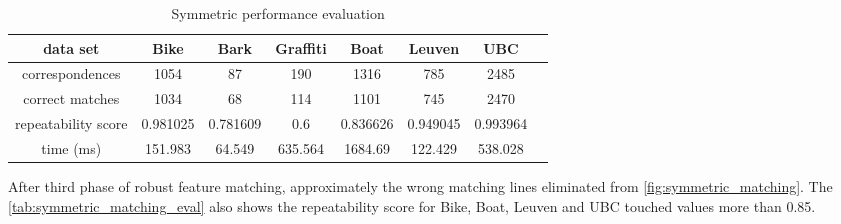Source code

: \begin{table}[H]
  \begin{tabular}{| c || c | c | c | c | c | c | c |}
      \hline
      data set & Bike & Bark & Graffiti & Boat & Leuven & UBC \\ \hline \hline
      correspondences & 1054 & 87 & 190 & 1316 & 785 & 2485 \\ \hline
      correct matches & 1034 & 68 & 114 & 1101 & 745 & 2470 \\ \hline
      repeatability score & 0.981025 & 0.781609 & 0.6 & 0.836626 & 0.949045 & 0.993964 \\ \hline
      time (ms) & 151.983 & 64.549 & 635.564 & 1684.69 & 122.429 & 538.028 \\ \hline
  \end{tabular}
  \caption{Symmetric performance evaluation} \label{tab:symmetric_matching_eval}
\end{table}

After third phase of robust feature matching, approximately the wrong matching lines eliminated from \autoref{fig:symmetric_matching}. The \autoref{tab:symmetric_matching_eval} also shows the repeatability score for Bike, Boat, Leuven and UBC touched values more than 0.85.

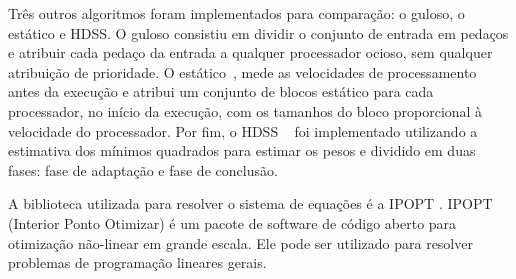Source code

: Três outros algoritmos foram implementados para comparação: o guloso, o estático e 
HDSS. O guloso consistiu em dividir o conjunto de entrada em pedaços e atribuir 
cada pedaço da entrada a qualquer processador ocioso, sem qualquer atribuição de prioridade. O estático~\cite{raphael}, mede as velocidades de processamento antes da execução e  atribui um conjunto 
de blocos estático para cada processador, no início da execução, com os
tamanhos do bloco proporcional à velocidade do processador. Por fim, o HDSS ~\cite{HDSS}  
foi implementado utilizando a estimativa dos mínimos quadrados para estimar os pesos e 
dividido em duas fases: fase de adaptação e fase de conclusão. 

A biblioteca utilizada para resolver o sistema de equações é a IPOPT \cite{point}. IPOPT (Interior Ponto Otimizar) é um pacote de software de código aberto para otimização não-linear em grande escala. Ele pode ser utilizado para resolver problemas de programação lineares gerais.

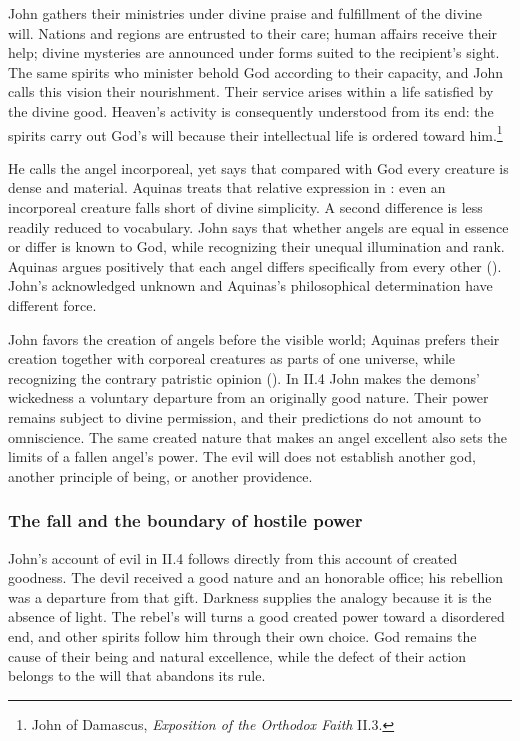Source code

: John gathers their ministries under divine praise and fulfillment of the divine will. Nations and regions are entrusted to their care; human affairs receive their help; divine mysteries are announced under forms suited to the recipient's sight. The same spirits who minister behold God according to their capacity, and John calls this vision their nourishment. Their service arises within a life satisfied by the divine good. Heaven's activity is consequently understood from its end: the spirits carry out God's will because their intellectual life is ordered toward him.\footnote{John of Damascus, \emph{Exposition of the Orthodox Faith} II.3.}

He calls the angel incorporeal, yet says that compared with God every creature is dense and material. Aquinas treats that relative expression in : even an incorporeal creature falls short of divine simplicity. A second difference is less readily reduced to vocabulary. John says that whether angels are equal in essence or differ is known to God, while recognizing their unequal illumination and rank. Aquinas argues positively that each angel differs specifically from every other (). John's acknowledged unknown and Aquinas's philosophical determination have different force.

John favors the creation of angels before the visible world; Aquinas prefers their creation together with corporeal creatures as parts of one universe, while recognizing the contrary patristic opinion (). In II.4 John makes the demons' wickedness a voluntary departure from an originally good nature. Their power remains subject to divine permission, and their predictions do not amount to omniscience. The same created nature that makes an angel excellent also sets the limits of a fallen angel's power. The evil will does not establish another god, another principle of being, or another providence.

\subsubsection{The fall and the boundary of hostile power}

John's account of evil in II.4 follows directly from this account of created goodness. The devil received a good nature and an honorable office; his rebellion was a departure from that gift. Darkness supplies the analogy because it is the absence of light. The rebel's will turns a good created power toward a disordered end, and other spirits follow him through their own choice. God remains the cause of their being and natural excellence, while the defect of their action belongs to the will that abandons its rule.

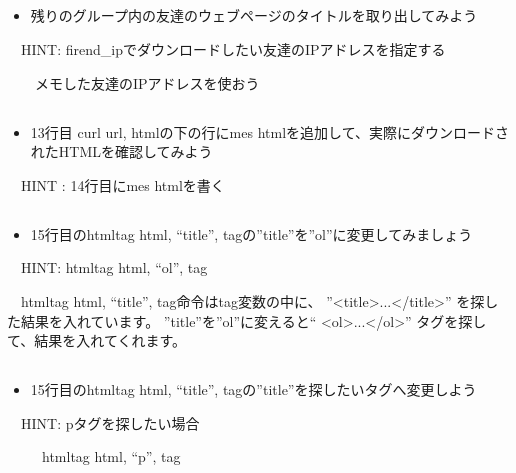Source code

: \clearpage\subsection*{\theQuestion\label{Q:title}}
\begin{itemize}
\item
残りのグループ内の友達のウェブページのタイトルを取り出してみよう
\end{itemize}
\ \ HINT:
firend\_ipでダウンロードしたい友達のIPアドレスを指定する

\ \ \ \ メモした友達のIPアドレスを使おう

\subsection*{\theQuestion\label{Q:mes}}
\begin{itemize}
\item 13行目 curl url, htmlの下の行にmes
htmlを追加して、実際にダウンロードされたHTMLを確認してみよう
\end{itemize}
\ \ HINT : 14行目にmes htmlを書く

\subsection*{\theQuestion\label{Q:ol}}
\begin{itemize}
\item 15行目のhtmltag html, “title”,
tagの”title”を”ol”に変更してみましょう
\end{itemize}
\ \ HINT: htmltag html, “ol”, tag

\ \ htmltag html, “title”,
tag命令はtag変数の中に、
”{\textless}title{\textgreater}...{\textless}/title{\textgreater}”
を探した結果を入れています。
”title”を”ol”に変えると“
{\textless}ol{\textgreater}...{\textless}/ol{\textgreater}”
タグを探して、結果を入れてくれます。


\subsection*{\theQuestion\label{Q:tag}}
\begin{itemize}
\item 15行目のhtmltag html, “title”,
tagの”title”を探したいタグへ変更しよう
\end{itemize}
\ \ HINT: pタグを探したい場合

\ \ \ \ \ htmltag html, “p”, tag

__What is needed__:
Word for word, repeat the data above with the pictures left out.

__Exercise result__:
Source code

: \begin{table}[H]
  \begin{tabular}{| c || c | c | c | c | c | c | c |}
      \hline
      data set & Bike & Bark & Graffiti & Boat & Leuven & UBC \\ \hline \hline
      correspondences & 1054 & 87 & 190 & 1316 & 785 & 2485 \\ \hline
      correct matches & 1034 & 68 & 114 & 1101 & 745 & 2470 \\ \hline
      repeatability score & 0.981025 & 0.781609 & 0.6 & 0.836626 & 0.949045 & 0.993964 \\ \hline
      time (ms) & 151.983 & 64.549 & 635.564 & 1684.69 & 122.429 & 538.028 \\ \hline
  \end{tabular}
  \caption{Symmetric performance evaluation} \label{tab:symmetric_matching_eval}
\end{table}

After third phase of robust feature matching, approximately the wrong matching lines eliminated from \autoref{fig:symmetric_matching}. The \autoref{tab:symmetric_matching_eval} also shows the repeatability score for Bike, Boat, Leuven and UBC touched values more than 0.85.

Source code

: Três outros algoritmos foram implementados para comparação: o guloso, o estático e 
HDSS. O guloso consistiu em dividir o conjunto de entrada em pedaços e atribuir 
cada pedaço da entrada a qualquer processador ocioso, sem qualquer atribuição de prioridade. O estático~\cite{raphael}, mede as velocidades de processamento antes da execução e  atribui um conjunto 
de blocos estático para cada processador, no início da execução, com os
tamanhos do bloco proporcional à velocidade do processador. Por fim, o HDSS ~\cite{HDSS}  
foi implementado utilizando a estimativa dos mínimos quadrados para estimar os pesos e 
dividido em duas fases: fase de adaptação e fase de conclusão. 

A biblioteca utilizada para resolver o sistema de equações é a IPOPT \cite{point}. IPOPT (Interior Ponto Otimizar) é um pacote de software de código aberto para otimização não-linear em grande escala. Ele pode ser utilizado para resolver problemas de programação lineares gerais.

Source code

: John gathers their ministries under divine praise and fulfillment of the divine will. Nations and regions are entrusted to their care; human affairs receive their help; divine mysteries are announced under forms suited to the recipient's sight. The same spirits who minister behold God according to their capacity, and John calls this vision their nourishment. Their service arises within a life satisfied by the divine good. Heaven's activity is consequently understood from its end: the spirits carry out God's will because their intellectual life is ordered toward him.\footnote{John of Damascus, \emph{Exposition of the Orthodox Faith} II.3.}

He calls the angel incorporeal, yet says that compared with God every creature is dense and material. Aquinas treats that relative expression in : even an incorporeal creature falls short of divine simplicity. A second difference is less readily reduced to vocabulary. John says that whether angels are equal in essence or differ is known to God, while recognizing their unequal illumination and rank. Aquinas argues positively that each angel differs specifically from every other (). John's acknowledged unknown and Aquinas's philosophical determination have different force.

John favors the creation of angels before the visible world; Aquinas prefers their creation together with corporeal creatures as parts of one universe, while recognizing the contrary patristic opinion (). In II.4 John makes the demons' wickedness a voluntary departure from an originally good nature. Their power remains subject to divine permission, and their predictions do not amount to omniscience. The same created nature that makes an angel excellent also sets the limits of a fallen angel's power. The evil will does not establish another god, another principle of being, or another providence.

\subsubsection{The fall and the boundary of hostile power}

John's account of evil in II.4 follows directly from this account of created goodness. The devil received a good nature and an honorable office; his rebellion was a departure from that gift. Darkness supplies the analogy because it is the absence of light. The rebel's will turns a good created power toward a disordered end, and other spirits follow him through their own choice. God remains the cause of their being and natural excellence, while the defect of their action belongs to the will that abandons its rule.

Source code

: \clearpage\subsection*{\theQuestion\label{Q:title}}
\begin{itemize}
\item
残りのグループ内の友達のウェブページのタイトルを取り出してみよう
\end{itemize}
\ \ HINT:
firend\_ipでダウンロードしたい友達のIPアドレスを指定する

\ \ \ \ メモした友達のIPアドレスを使おう

\subsection*{\theQuestion\label{Q:mes}}
\begin{itemize}
\item 13行目 curl url, htmlの下の行にmes
htmlを追加して、実際にダウンロードされたHTMLを確認してみよう
\end{itemize}
\ \ HINT : 14行目にmes htmlを書く

\subsection*{\theQuestion\label{Q:ol}}
\begin{itemize}
\item 15行目のhtmltag html, “title”,
tagの”title”を”ol”に変更してみましょう
\end{itemize}
\ \ HINT: htmltag html, “ol”, tag

\ \ htmltag html, “title”,
tag命令はtag変数の中に、
”{\textless}title{\textgreater}...{\textless}/title{\textgreater}”
を探した結果を入れています。
”title”を”ol”に変えると“
{\textless}ol{\textgreater}...{\textless}/ol{\textgreater}”
タグを探して、結果を入れてくれます。


\subsection*{\theQuestion\label{Q:tag}}
\begin{itemize}
\item 15行目のhtmltag html, “title”,
tagの”title”を探したいタグへ変更しよう
\end{itemize}
\ \ HINT: pタグを探したい場合

\ \ \ \ \ htmltag html, “p”, tag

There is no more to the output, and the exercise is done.